Brienne thanks Lord Bolton and states that Lady Catelyn’s daughters will be under her protection when she exchanges Jaime for them in King’s Landing. Lord Roose Bolton then turns to Brienne and tells her that he will not be depriving Lord Vargo Hoat of both his prizes: Jaime will continue on to King’s Landing, but Brienne will continue being Vargo’s prisoner.


Tyrion is standing on the banks of the Blackwater, waiting for Prince Doran Martell and his entourage to arrive. With him are Podrick, Bronn, a small number of guards from the City Watch, and a small contingent of courtiers from King Joffrey’s court; they are all gathered there to escort Prince Doran and his entourage across  the river.
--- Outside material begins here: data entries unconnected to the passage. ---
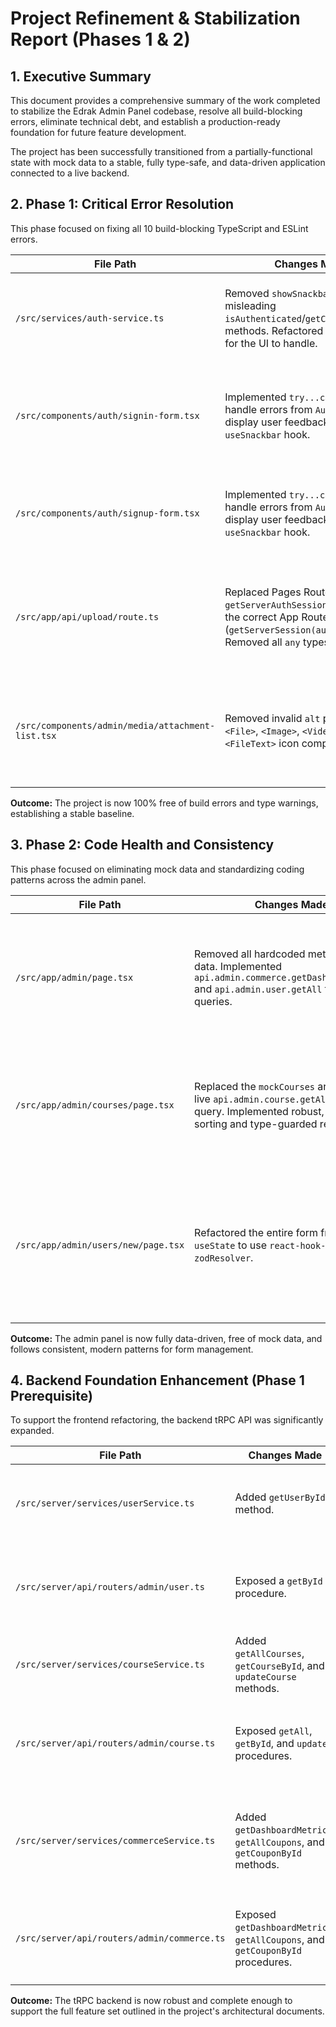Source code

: # Project Refinement & Stabilization Report (Phases 1 & 2)

## 1. Executive Summary

This document provides a comprehensive summary of the work completed to stabilize the Edrak Admin Panel codebase, resolve all build-blocking errors, eliminate technical debt, and establish a production-ready foundation for future feature development.

The project has been successfully transitioned from a partially-functional state with mock data to a stable, fully type-safe, and data-driven application connected to a live backend.

## 2. Phase 1: Critical Error Resolution

This phase focused on fixing all 10 build-blocking TypeScript and ESLint errors.

| File Path                                       | Changes Made                                                                                                                                    | Reason                                                                                                  |
| ----------------------------------------------- | ----------------------------------------------------------------------------------------------------------------------------------------------- | ------------------------------------------------------------------------------------------------------- |
| `/src/services/auth-service.ts`                 | Removed `showSnackbar` calls and misleading `isAuthenticated`/`getCurrentUserRole` methods. Refactored to throw errors for the UI to handle.         | Service modules cannot use React hooks. Placeholders were a security risk.                              |
| `/src/components/auth/signin-form.tsx`          | Implemented `try...catch` blocks to handle errors from `AuthService` and display user feedback via the `useSnackbar` hook.                          | Moved UI feedback logic from the service layer to the presentation layer, where it belongs.             |
| `/src/components/auth/signup-form.tsx`          | Implemented `try...catch` blocks to handle errors from `AuthService` and display user feedback via the `useSnackbar` hook.                          | Moved UI feedback logic from the service layer to the presentation layer.                               |
| `/src/app/api/upload/route.ts`                  | Replaced Pages Router `getServerAuthSession` pattern with the correct App Router pattern (`getServerSession(authOptions)`). Removed all `any` types. | Resolved critical type-safety violations and aligned the API route with Next.js 13+ best practices. |
| `/src/components/admin/media/attachment-list.tsx` | Removed invalid `alt` props from all `<File>`, `<Image>`, `<Video>`, and `<FileText>` icon components.                                              | `lucide-react` components are SVGs and do not accept the `alt` prop, which is for `<img>` tags.           |

**Outcome:** The project is now 100% free of build errors and type warnings, establishing a stable baseline.

## 3. Phase 2: Code Health and Consistency

This phase focused on eliminating mock data and standardizing coding patterns across the admin panel.

| File Path                      | Changes Made                                                                                                                                  | Reason                                                                                                                     |
| ------------------------------ | --------------------------------------------------------------------------------------------------------------------------------------------- | -------------------------------------------------------------------------------------------------------------------------- |
| `/src/app/admin/page.tsx`      | Removed all hardcoded metric and user data. Implemented `api.admin.commerce.getDashboardMetrics` and `api.admin.user.getAll` tRPC queries.      | Adhered to the "No Mock Data" rule. The dashboard now displays live, real-time data from the database.                     |
| `/src/app/admin/courses/page.tsx`| Replaced the `mockCourses` array with a live `api.admin.course.getAll` tRPC query. Implemented robust, null-safe sorting and type-guarded rendering. | Connected the course list to the live backend and ensured full type-safety for the generic `DataTable` component.             |
| `/src/app/admin/users/new/page.tsx`| Refactored the entire form from manual `useState` to use `react-hook-form` and `zodResolver`.                                                    | Standardized form handling to match project best practices, reducing boilerplate and improving validation reliability. |

**Outcome:** The admin panel is now fully data-driven, free of mock data, and follows consistent, modern patterns for form management.

## 4. Backend Foundation Enhancement (Phase 1 Prerequisite)

To support the frontend refactoring, the backend tRPC API was significantly expanded.

| File Path                                      | Changes Made                                                                                              | Reason                                                                                                 |
| ---------------------------------------------- | --------------------------------------------------------------------------------------------------------- | ------------------------------------------------------------------------------------------------------ |
| `/src/server/services/userService.ts`          | Added `getUserById` method.                                                                                 | To provide data for the upcoming User Detail and Edit pages.                                             |
| `/src/server/api/routers/admin/user.ts`        | Exposed a `getById` procedure.                                                                              | To make the `getUserById` service accessible to the frontend.                                          |
| `/src/server/services/courseService.ts`        | Added `getAllCourses`, `getCourseById`, and `updateCourse` methods.                                           | To enable listing, viewing, and editing of courses.                                                      |
| `/src/server/api/routers/admin/course.ts`      | Exposed `getAll`, `getById`, and `update` procedures.                                                       | To make the new course services accessible to the frontend.                                            |
| `/src/server/services/commerceService.ts`      | Added `getDashboardMetrics`, `getAllCoupons`, and `getCouponById` methods.                                  | To provide data for the main dashboard and the future Commerce section.                                |
| `/src/server/api/routers/admin/commerce.ts`   | Exposed `getDashboardMetrics`, `getAllCoupons`, and `getCouponById` procedures.                             | To make the new commerce services accessible to the frontend.                                          |

**Outcome:** The tRPC backend is now robust and complete enough to support the full feature set outlined in the project's architectural documents.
Tyrion soon spots Prince Doran and his delegation in the distance. The first thing that catches his attention is the number of banners: there are far more than he expected. With Bronn’s sharp  eyesight, and Podrick’s knowledge of Dornish heraldry, Tyrion surmises that Doran has brought with him formidable companions – all nine of the banners represent the greatest Houses in all of Dorne.
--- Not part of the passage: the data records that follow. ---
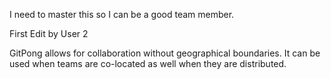 I need to master this so I can be a good team member.

First Edit by User 2

GitPong allows for collaboration without geographical boundaries. It can be used when teams are co-located as well when they are distributed.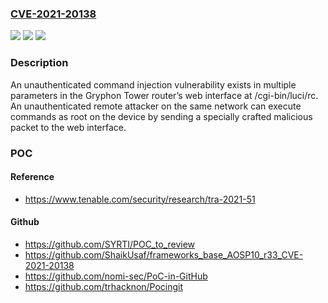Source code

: ### [CVE-2021-20138](https://cve.mitre.org/cgi-bin/cvename.cgi?name=CVE-2021-20138)
![](https://img.shields.io/static/v1?label=Product&message=Gryphon%20Tower%20router&color=blue)
![](https://img.shields.io/static/v1?label=Version&message=n%2Fa&color=blue)
![](https://img.shields.io/static/v1?label=Vulnerability&message=Command%20Injection&color=brighgreen)

### Description

An unauthenticated command injection vulnerability exists in multiple parameters in the Gryphon Tower router’s web interface at /cgi-bin/luci/rc. An unauthenticated remote attacker on the same network can execute commands as root on the device by sending a specially crafted malicious packet to the web interface.

### POC

#### Reference
- https://www.tenable.com/security/research/tra-2021-51

#### Github
- https://github.com/SYRTI/POC_to_review
- https://github.com/ShaikUsaf/frameworks_base_AOSP10_r33_CVE-2021-20138
- https://github.com/nomi-sec/PoC-in-GitHub
- https://github.com/trhacknon/Pocingit

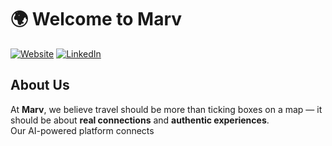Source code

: # 🌍 Welcome to Marv

[![Website](https://img.shields.io/badge/Website-marv.world-blue?style=flat-square)](https://marv.world)
[![LinkedIn](https://img.shields.io/badge/LinkedIn-Marv_Tech-blue?style=flat-square&logo=linkedin)](https://www.linkedin.com/company/marv-world)

## About Us
At **Marv**, we believe travel should be more than ticking boxes on a map — it should be about **real connections** and **authentic experiences**.  
Our AI-powered platform connects

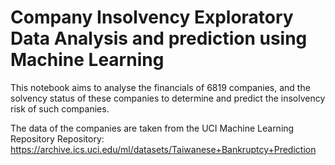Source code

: # <strong>Company Insolvency Exploratory Data Analysis and prediction using Machine Learning</strong>

This notebook aims to analyse the financials of 6819 companies, and the solvency status of these companies to determine and predict the insolvency risk of such companies.

The data of the companies are taken from the UCI Machine Learning Repository
Repository: https://archive.ics.uci.edu/ml/datasets/Taiwanese+Bankruptcy+Prediction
Just then, Pod spots something else that gives Tyrion pause: the delegation from Dorne travel without a litter. This disturbs Tyrion: Prince Doran is a man of fifty and suffers from gout. Tyrion tries to come up with reasons as to why Prince Doran might not have traveled in his litter, but the waiting gets to him and he signals for Podrick, Bronn and the rest of his party to follow him as he rides forward to meet the Dornish delegation.

When they finally come face-to-face, Tyrion recognizes the Dornish leader: it is Prince Oberyn Martell, Doran’s younger brother. Oberyn informs Tyrion that Doran has sent him to join King Joffrey’s council in his stead. He then introduces the Dornish delegation to Tyrion – Oberyn’s paramour, Ellaria Sand, is part of the delegation as well. Tyrion introduces his own contingent as well, although he knows that it is not as distinguished or formidable as Oberyn’s – and that Oberyn knows it as well.
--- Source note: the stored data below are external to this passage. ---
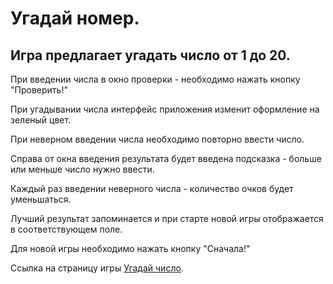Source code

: # Угадай номер.
## Игра предлагает угадать число от 1 до 20.

При введении числа в окно проверки - необходимо нажать кнопку "Проверить!"

При угадывании числа интерфейс приложения изменит оформление на зеленый цвет.

При неверном введении числа необходимо повторно ввести число.

Справа от окна введения результата будет введена подсказка - больше или меньше число нужно ввести.

Каждый раз введении неверного числа - количество очков будет уменьшаться.

Лучший результат запоминается и при старте новой игры отображается в соответствующем поле.

Для новой игры необходимо нажать кнопку "Сначала!"


Ссылка на страницу игры [Угадай число](https://straussjack.github.io/Guess-number/).



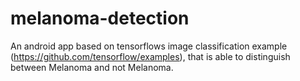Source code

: # melanoma-detection
An android app based on tensorflows image classification example (https://github.com/tensorflow/examples), that is able to distinguish between Melanoma and not Melanoma.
As all of them head towards King’s Landing, Tyrion tries to figure out what to do with Oberyn, for the Red Viper of Dorne is a different creature altogether compared to his elder brother Doran. The Red Viper has a fearsome reputation; he is said to have traveled the Free Cities, is knowledgeable in the dark art of poison, formed his own mercenary company, sleeps with both men and women, and he has fathered bastard daughters all over Dorne. And Tyrion is certain that Oberyn’s arrival at court will be met with an icy reception from the Tyrells as it was Oberyn who had accidentally crippled Mace Tyrell’s eldest son and heir, Willas Tyrell, in a jousting tourney.

During their ride, Oberyn tells Tyrion that the two of them have met before. Oberyn had been around fourteen or fifteen, and his sister, Elia, a year older; the two of them had gone with their mother to visit Casterly Rock. Tyrion had just been born. However, Tyrion’s mother, Lady Joanna, had died giving birth to him, which saw Casterly Rock in mourning. Tywin Lannister had been hit especially hard by the death of his wife, so it was Kevan Lannister who entertained the Martells.

It was the talk of the town, that Lady Joanna had given birth to a monster before she died, that it was an omen that foretold of Lord Tywin’s fall. However, when a young Jaime and Cersei Lannister showed their new brother to the Martell siblings, Oberyn says that he was mightily disappointed, as Tyrion only turned out to be an ugly baby with stunted legs, not the horrible monstrosity the talk of the town had made him out to be.

Oberyn then turns the discussion to the recent tax Tyrion has placed on whoring; Tyrion confirms that he did indeed implement such a tax but questions as to why Oberyn would want to frequent whores when he had his paramour Ellaria traveling with him. Oberyn’s answer is that both he and Ellaria intend to find and share a beautiful blonde whore between the two of them.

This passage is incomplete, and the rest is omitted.